Please retype the entries exactly as they stand, leaving out any pictures.

==*==

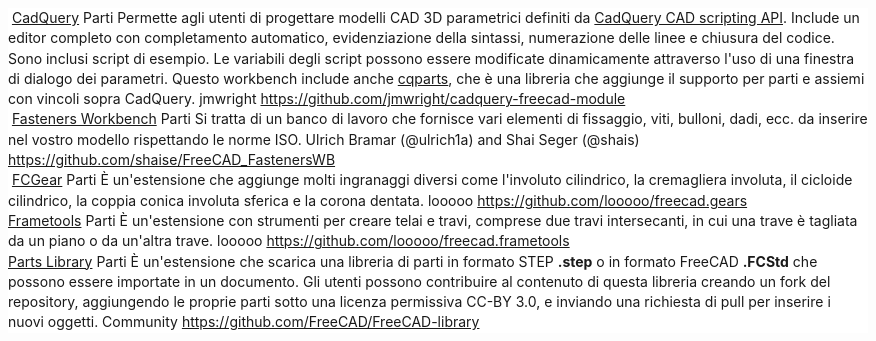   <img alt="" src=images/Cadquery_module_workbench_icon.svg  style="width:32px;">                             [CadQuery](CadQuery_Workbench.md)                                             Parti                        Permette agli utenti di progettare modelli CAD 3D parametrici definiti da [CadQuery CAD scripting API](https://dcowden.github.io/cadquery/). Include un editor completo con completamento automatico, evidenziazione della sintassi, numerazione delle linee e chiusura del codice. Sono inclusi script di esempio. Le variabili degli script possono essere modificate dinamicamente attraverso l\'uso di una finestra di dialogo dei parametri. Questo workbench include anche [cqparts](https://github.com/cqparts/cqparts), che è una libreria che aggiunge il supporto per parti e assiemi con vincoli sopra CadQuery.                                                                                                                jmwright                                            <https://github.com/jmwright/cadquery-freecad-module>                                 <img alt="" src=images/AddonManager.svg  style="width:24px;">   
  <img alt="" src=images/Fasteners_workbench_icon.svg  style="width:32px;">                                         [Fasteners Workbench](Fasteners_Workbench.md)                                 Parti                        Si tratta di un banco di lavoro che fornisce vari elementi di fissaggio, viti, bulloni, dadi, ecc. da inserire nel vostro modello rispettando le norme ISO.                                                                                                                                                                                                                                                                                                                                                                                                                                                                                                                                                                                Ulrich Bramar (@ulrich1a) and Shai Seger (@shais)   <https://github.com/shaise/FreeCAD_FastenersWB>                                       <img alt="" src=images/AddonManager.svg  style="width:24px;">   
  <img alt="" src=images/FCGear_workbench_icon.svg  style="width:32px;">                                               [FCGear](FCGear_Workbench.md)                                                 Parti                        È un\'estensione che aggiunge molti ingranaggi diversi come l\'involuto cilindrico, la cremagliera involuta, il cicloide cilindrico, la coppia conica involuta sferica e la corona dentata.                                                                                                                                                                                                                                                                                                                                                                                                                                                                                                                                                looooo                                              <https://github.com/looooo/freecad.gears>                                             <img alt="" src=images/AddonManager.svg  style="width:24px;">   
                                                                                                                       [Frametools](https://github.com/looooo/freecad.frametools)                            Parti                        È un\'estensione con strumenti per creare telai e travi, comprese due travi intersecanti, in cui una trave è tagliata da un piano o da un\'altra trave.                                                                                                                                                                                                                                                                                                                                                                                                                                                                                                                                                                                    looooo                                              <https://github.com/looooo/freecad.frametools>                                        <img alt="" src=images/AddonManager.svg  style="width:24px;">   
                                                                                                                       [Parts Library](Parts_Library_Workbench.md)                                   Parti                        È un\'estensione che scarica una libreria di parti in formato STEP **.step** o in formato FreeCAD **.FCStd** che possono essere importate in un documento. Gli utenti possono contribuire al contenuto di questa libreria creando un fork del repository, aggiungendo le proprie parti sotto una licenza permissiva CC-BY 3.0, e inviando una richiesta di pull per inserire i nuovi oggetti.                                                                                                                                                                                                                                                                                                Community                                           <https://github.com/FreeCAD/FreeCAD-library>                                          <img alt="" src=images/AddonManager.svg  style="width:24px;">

==*==

*Response below*
   <img alt="" src=images/Cadquery_module_workbench_icon.svg  style="width:32px;">                             [CadQuery](CadQuery_Workbench.md)                                             Parti                        Permette agli utenti di progettare modelli CAD 3D parametrici definiti da [CadQuery CAD scripting API](https://dcowden.github.io/cadquery/). Include un editor completo con completamento automatico, evidenziazione della sintassi, numerazione delle linee e chiusura del codice. Sono inclusi script di esempio. Le variabili degli script possono essere modificate dinamicamente attraverso l\'uso di una finestra di dialogo dei parametri. Questo workbench include anche [cqparts](https://github.com/cqparts/cqparts), che è una libreria che aggiunge il supporto per parti e assiemi con vincoli sopra CadQuery.                                                                                                                jmwright                                            <https://github.com/jmwright/cadquery-freecad-module>                                 <img alt="" src=images/AddonManager.svg  style="width:24px;">   
  <img alt="" src=images/Fasteners_workbench_icon.svg  style="width:32px;">                                         [Fasteners Workbench](Fasteners_Workbench.md)                                 Parti                        Si tratta di un banco di lavoro che fornisce vari elementi di fissaggio, viti, bulloni, dadi, ecc. da inserire nel vostro modello rispettando le norme ISO.                                                                                                                                                                                                                                                                                                                                                                                                                                                                                                                                                                                Ulrich Bramar (@ulrich1a) and Shai Seger (@shais)   <https://github.com/shaise/FreeCAD_FastenersWB>                                       <img alt="" src=images/AddonManager.svg  style="width:24px;">   
  <img alt="" src=images/FCGear_workbench_icon.svg  style="width:32px;">                                               [FCGear](FCGear_Workbench.md)                                                 Parti                        È un\'estensione che aggiunge molti ingranaggi diversi come l\'involuto cilindrico, la cremagliera involuta, il cicloide cilindrico, la coppia conica involuta sferica e la corona dentata.                                                                                                                                                                                                                                                                                                                                                                                                                                                                                                                                                looooo                                              <https://github.com/looooo/freecad.gears>                                             <img alt="" src=images/AddonManager.svg  style="width:24px;">   
                                                                                                                       [Frametools](https://github.com/looooo/freecad.frametools)                            Parti                        È un\'estensione con strumenti per creare telai e travi, comprese due travi intersecanti, in cui una trave è tagliata da un piano o da un\'altra trave.                                                                                                                                                                                                                                                                                                                                                                                                                                                                                                                                                                                    looooo                                              <https://github.com/looooo/freecad.frametools>                                        <img alt="" src=images/AddonManager.svg  style="width:24px;">   
                                                                                                                       [Parts Library](Parts_Library_Workbench.md)                                   Parti                        È un\'estensione che scarica una libreria di parti in formato STEP **.step** o in formato FreeCAD **.FCStd** che possono essere importate in un documento. Gli utenti possono contribuire al contenuto di questa libreria creando un fork del repository, aggiungendo le proprie parti sotto una licenza permissiva CC-BY 3.0, e inviando una richiesta di pull per inserire i nuovi oggetti.                                                                                                                                                                                                                                                                                                Community                                           <https://github.com/FreeCAD/FreeCAD-library>                                          <img alt="" src=images/AddonManager.svg  style="width:24px;">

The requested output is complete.